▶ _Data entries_
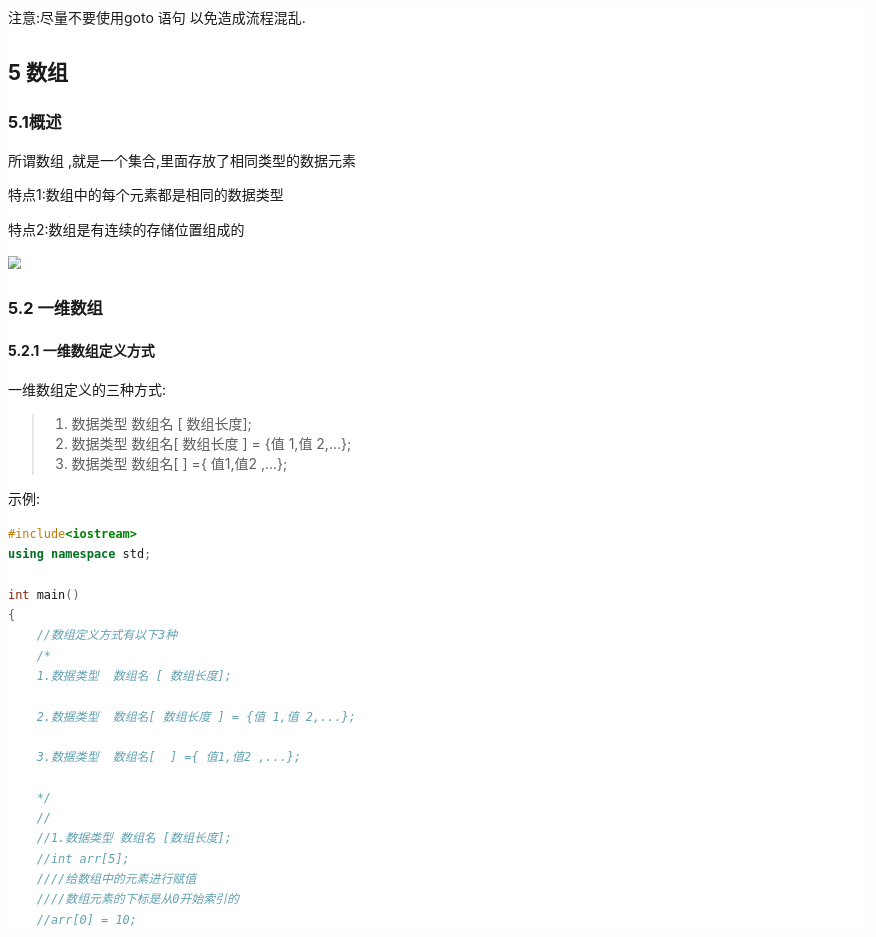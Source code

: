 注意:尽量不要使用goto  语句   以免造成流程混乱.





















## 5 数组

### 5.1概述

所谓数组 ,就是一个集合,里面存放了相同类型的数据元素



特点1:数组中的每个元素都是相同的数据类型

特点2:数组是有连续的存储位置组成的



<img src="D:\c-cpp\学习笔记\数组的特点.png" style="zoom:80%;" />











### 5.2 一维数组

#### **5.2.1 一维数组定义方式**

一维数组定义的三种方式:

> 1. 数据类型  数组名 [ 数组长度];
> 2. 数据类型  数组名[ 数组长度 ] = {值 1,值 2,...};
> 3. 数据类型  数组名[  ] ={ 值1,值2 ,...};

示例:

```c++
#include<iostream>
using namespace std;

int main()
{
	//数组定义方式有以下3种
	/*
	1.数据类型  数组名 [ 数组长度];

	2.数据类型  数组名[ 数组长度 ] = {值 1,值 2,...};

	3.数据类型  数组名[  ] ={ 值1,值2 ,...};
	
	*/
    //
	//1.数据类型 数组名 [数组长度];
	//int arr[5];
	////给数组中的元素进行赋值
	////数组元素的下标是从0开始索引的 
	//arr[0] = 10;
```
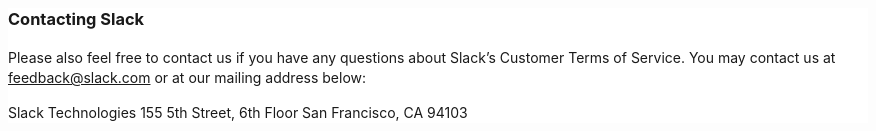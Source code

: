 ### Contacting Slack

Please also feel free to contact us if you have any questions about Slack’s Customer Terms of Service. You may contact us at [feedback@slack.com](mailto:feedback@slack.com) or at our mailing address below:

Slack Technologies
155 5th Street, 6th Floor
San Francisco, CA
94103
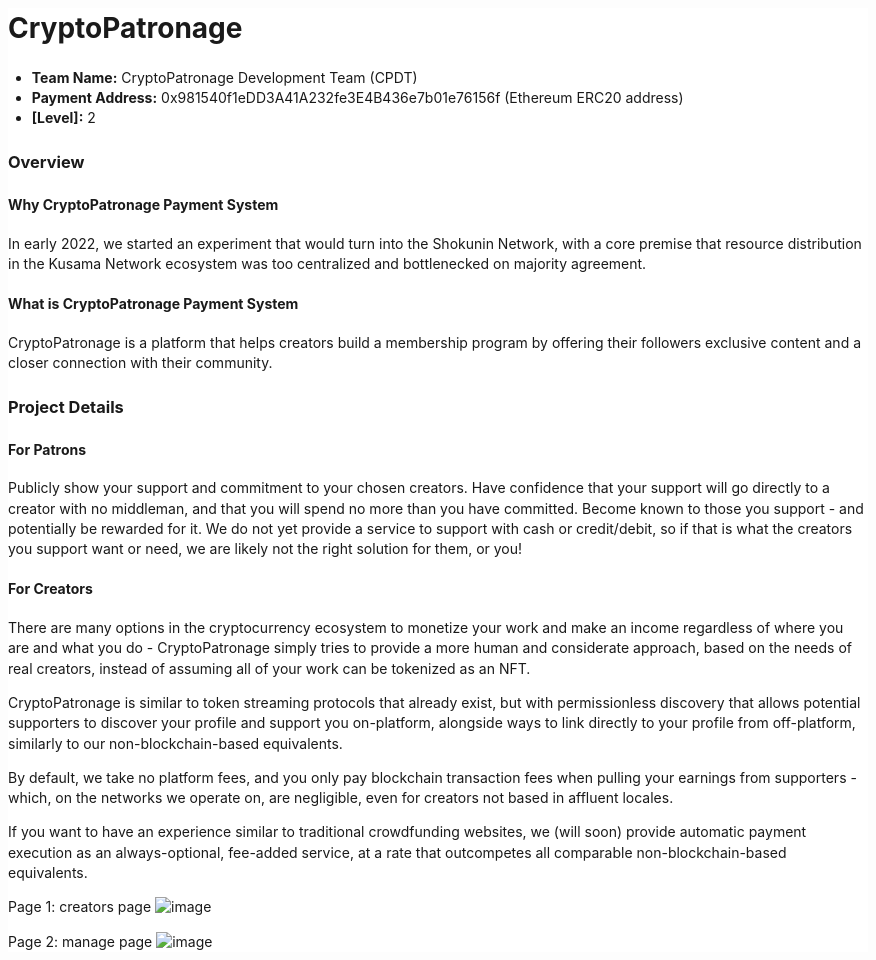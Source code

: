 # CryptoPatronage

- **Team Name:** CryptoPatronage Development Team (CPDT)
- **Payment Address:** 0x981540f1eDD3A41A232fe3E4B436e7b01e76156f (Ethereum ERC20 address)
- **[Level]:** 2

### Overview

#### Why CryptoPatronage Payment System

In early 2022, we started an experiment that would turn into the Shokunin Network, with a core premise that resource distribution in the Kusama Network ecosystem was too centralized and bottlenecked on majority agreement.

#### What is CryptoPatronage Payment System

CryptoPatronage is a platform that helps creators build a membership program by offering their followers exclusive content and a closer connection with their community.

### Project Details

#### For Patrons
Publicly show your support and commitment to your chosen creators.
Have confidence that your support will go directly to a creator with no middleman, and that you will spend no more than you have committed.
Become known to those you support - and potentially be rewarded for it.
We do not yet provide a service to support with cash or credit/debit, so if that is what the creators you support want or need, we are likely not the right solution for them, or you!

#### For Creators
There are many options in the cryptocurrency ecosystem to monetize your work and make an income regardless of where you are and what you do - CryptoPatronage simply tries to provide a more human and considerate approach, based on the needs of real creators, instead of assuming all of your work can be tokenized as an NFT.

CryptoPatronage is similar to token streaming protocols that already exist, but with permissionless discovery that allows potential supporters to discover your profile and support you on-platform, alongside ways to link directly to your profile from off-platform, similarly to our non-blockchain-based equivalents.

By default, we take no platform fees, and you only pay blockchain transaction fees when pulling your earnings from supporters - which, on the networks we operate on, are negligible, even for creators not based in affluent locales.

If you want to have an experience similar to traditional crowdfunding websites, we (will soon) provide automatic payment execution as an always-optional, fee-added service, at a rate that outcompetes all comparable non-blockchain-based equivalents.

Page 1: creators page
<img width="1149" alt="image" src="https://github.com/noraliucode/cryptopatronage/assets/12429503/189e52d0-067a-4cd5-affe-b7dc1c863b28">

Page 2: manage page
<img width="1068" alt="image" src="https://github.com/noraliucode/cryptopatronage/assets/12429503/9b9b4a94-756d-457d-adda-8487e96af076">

▶ _ACTIVITY_
Lines above holding "ecosystem": give their count, nothing more.

▶ _EXPECTED ANSWER_
2